● **WORK TO COMPLETE**:
Pictures do not belong in your copy. Repeat all the other data exactly.

● **Records from a dataset**:

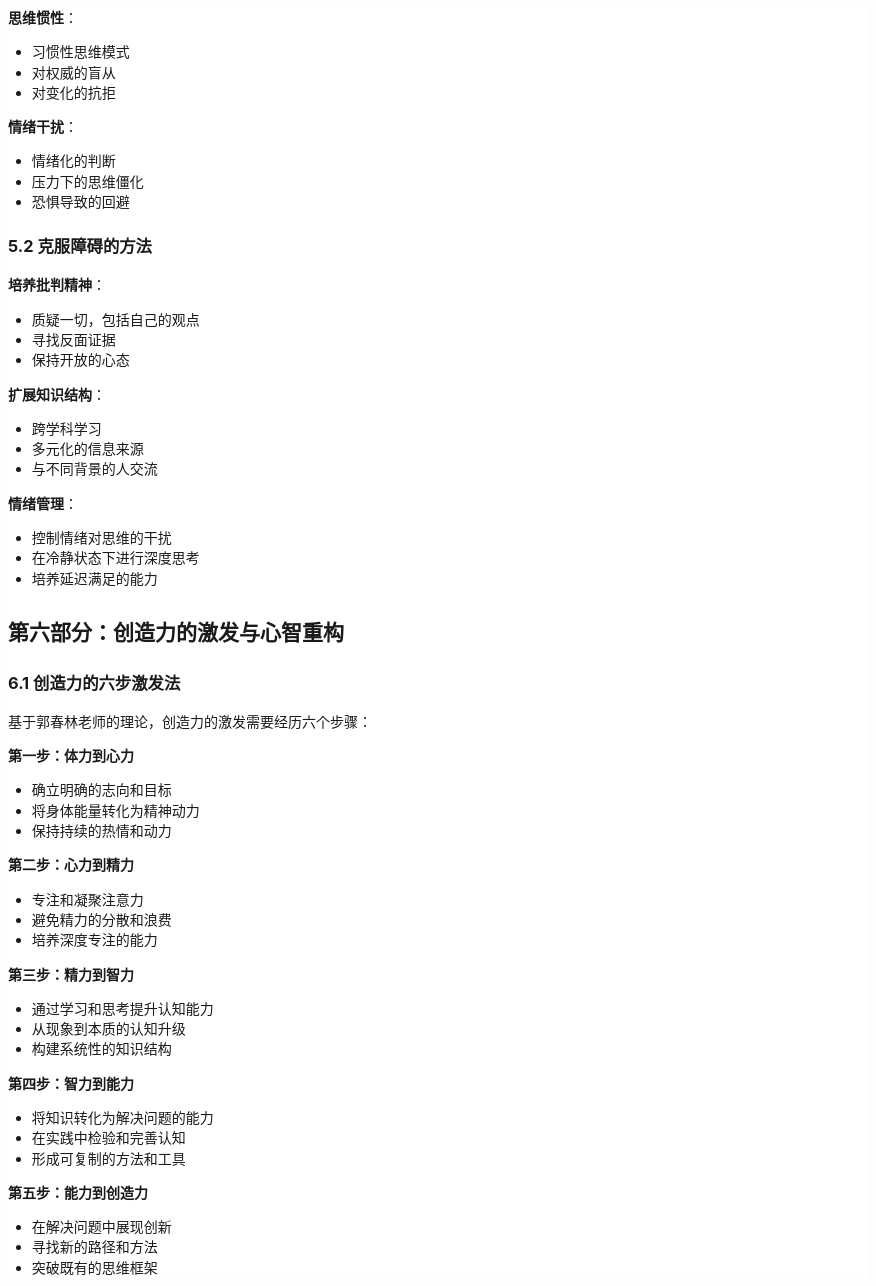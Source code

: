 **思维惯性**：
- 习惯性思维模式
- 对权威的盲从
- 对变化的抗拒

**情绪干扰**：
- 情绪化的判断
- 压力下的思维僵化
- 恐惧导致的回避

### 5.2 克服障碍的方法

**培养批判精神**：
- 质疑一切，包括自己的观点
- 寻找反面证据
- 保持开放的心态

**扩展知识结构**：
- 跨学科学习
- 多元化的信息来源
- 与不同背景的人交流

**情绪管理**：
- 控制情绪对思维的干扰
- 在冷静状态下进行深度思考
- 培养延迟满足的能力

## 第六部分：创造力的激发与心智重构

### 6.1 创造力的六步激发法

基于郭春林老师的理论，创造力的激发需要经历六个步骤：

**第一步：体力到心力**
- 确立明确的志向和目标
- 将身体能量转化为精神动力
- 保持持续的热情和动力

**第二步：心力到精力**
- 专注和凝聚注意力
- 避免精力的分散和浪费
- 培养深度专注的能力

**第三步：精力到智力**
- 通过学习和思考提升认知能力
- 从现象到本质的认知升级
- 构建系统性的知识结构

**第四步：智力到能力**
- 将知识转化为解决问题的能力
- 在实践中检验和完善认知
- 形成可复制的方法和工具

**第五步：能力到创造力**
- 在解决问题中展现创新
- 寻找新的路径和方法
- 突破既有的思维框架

● **FINISHED EXERCISE**:
Source code

: **思维惯性**：
- 习惯性思维模式
- 对权威的盲从
- 对变化的抗拒

**情绪干扰**：
- 情绪化的判断
- 压力下的思维僵化
- 恐惧导致的回避

### 5.2 克服障碍的方法

**培养批判精神**：
- 质疑一切，包括自己的观点
- 寻找反面证据
- 保持开放的心态

**扩展知识结构**：
- 跨学科学习
- 多元化的信息来源
- 与不同背景的人交流

**情绪管理**：
- 控制情绪对思维的干扰
- 在冷静状态下进行深度思考
- 培养延迟满足的能力

## 第六部分：创造力的激发与心智重构

### 6.1 创造力的六步激发法

基于郭春林老师的理论，创造力的激发需要经历六个步骤：

**第一步：体力到心力**
- 确立明确的志向和目标
- 将身体能量转化为精神动力
- 保持持续的热情和动力

**第二步：心力到精力**
- 专注和凝聚注意力
- 避免精力的分散和浪费
- 培养深度专注的能力

**第三步：精力到智力**
- 通过学习和思考提升认知能力
- 从现象到本质的认知升级
- 构建系统性的知识结构

**第四步：智力到能力**
- 将知识转化为解决问题的能力
- 在实践中检验和完善认知
- 形成可复制的方法和工具

**第五步：能力到创造力**
- 在解决问题中展现创新
- 寻找新的路径和方法
- 突破既有的思维框架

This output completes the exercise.